Open MPI logo

Open MPI Development Mailing List Archives

  |   Home   |   Support   |   FAQ   |   all Development mailing list

Subject: Re: [OMPI devel] application hangs with multiple dup
From: Thomas Ropars (tropars_at_[hidden])
Date: 2009-09-09 11:44:01


Ashley Pittman wrote:
> On Tue, 2009-09-08 at 15:00 +0200, Thomas Ropars wrote:
>
>> Hi,
>>
>> I'm working on r21949 of the trunk.
>>
>> When I run on a single node with 4 processes this simple program calling
>> 2 times MPI_Comm_dup , the processes hang from time to time in the 2nd dup.
>>
>
> I can't reproduce this, how often does it fail? I've run it in a loop
> hundreds of times here and not had one hang.
>
It happens once every 4 or 5 runs.

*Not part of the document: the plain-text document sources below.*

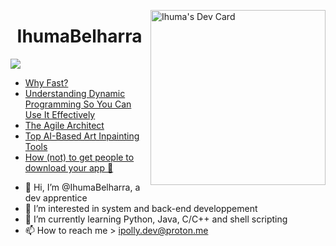 <a href="https://app.daily.dev/Ihu_Ma"><img src="https://api.daily.dev/devcards/64e11fcca7f943a790e09e31b5c63948.png?r=kmk" width="280" alt="Ihuma's Dev Card" align="right" /></a>
<h1 align="center">IhumaBelharra</h1>

![](https://img.shields.io/badge/Code-Python-informational?style=flat&logo=python&logoColor=ffd343&color=ffd343)

<!-- daily.dev BOOKMARKS:START -->
- [Why Fast?](https://app.daily.dev/posts/3oftU486H?utm_source=rss&utm_medium=bookmarks&utm_campaign=Z1XgSyCBkf0yjD80kbM80)
- [Understanding Dynamic Programming So You Can Use It Effectively](https://app.daily.dev/posts/8Nv4P0RAy?utm_source=rss&utm_medium=bookmarks&utm_campaign=Z1XgSyCBkf0yjD80kbM80)
- [The Agile Architect](https://app.daily.dev/posts/FwioDKpyy?utm_source=rss&utm_medium=bookmarks&utm_campaign=Z1XgSyCBkf0yjD80kbM80)
- [Top AI-Based Art Inpainting Tools](https://app.daily.dev/posts/ZBdkNlCac?utm_source=rss&utm_medium=bookmarks&utm_campaign=Z1XgSyCBkf0yjD80kbM80)
- [How &lpar;not&rpar; to get people to download your app 🫣](https://app.daily.dev/posts/ArChmkbvS?utm_source=rss&utm_medium=bookmarks&utm_campaign=Z1XgSyCBkf0yjD80kbM80)
<!-- daily.dev BOOKMARKS:END --> 

- 👋 Hi, I’m @IhumaBelharra, a dev apprentice 
- 👀 I’m interested in system and back-end developpement
- 🌱 I’m currently learning Python, Java, C/C++ and shell scripting
- 📫 How to reach me > ipolly.dev@proton.me


<!---
IhumaBelharra/IhumaBelharra is a ✨ special ✨ repository because its `README.md` (this file) appears on your GitHub profile.
You can click the Preview link to take a look at your changes.
--->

And it also happens if the processes
are on different nodes.

Here is the ouptut I get from padb -axt :

main() at ?:?
  PMPI_Comm_dup() at pcomm_dup.c:62
    ompi_comm_dup() at communicator/comm.c:661
      -----------------
      [0,2] (2 processes)
      -----------------
      ompi_comm_nextcid() at communicator/comm_cid.c:264
        ompi_comm_allreduce_intra() at communicator/comm_cid.c:619
          ompi_coll_tuned_allreduce_intra_dec_fixed() at
coll_tuned_decision_fixed.c:61
            ompi_coll_tuned_allreduce_intra_recursivedoubling() at
coll_tuned_allreduce.c:223
              ompi_request_default_wait_all() at request/req_wait.c:262
                opal_condition_wait() at ../opal/threads/condition.h:99
      -----------------
      [1,3] (2 processes)
      -----------------
      ompi_comm_nextcid() at communicator/comm_cid.c:245
        ompi_comm_allreduce_intra() at communicator/comm_cid.c:619
          ompi_coll_tuned_allreduce_intra_dec_fixed() at
coll_tuned_decision_fixed.c:61
            ompi_coll_tuned_allreduce_intra_recursivedoubling() at
coll_tuned_allreduce.c:223
              ompi_request_default_wait_all() at request/req_wait.c:262
                opal_condition_wait() at ../opal/threads/condition.h:99

Thomas
> Off-topic I know but this is exactly the type of problem that padb is
> designed to help with, if you could get it to hang and then run "padb
> -axt" in another window on the same node and send along the output I'm
> sure it would be of help.
>
> Ashley,
>
>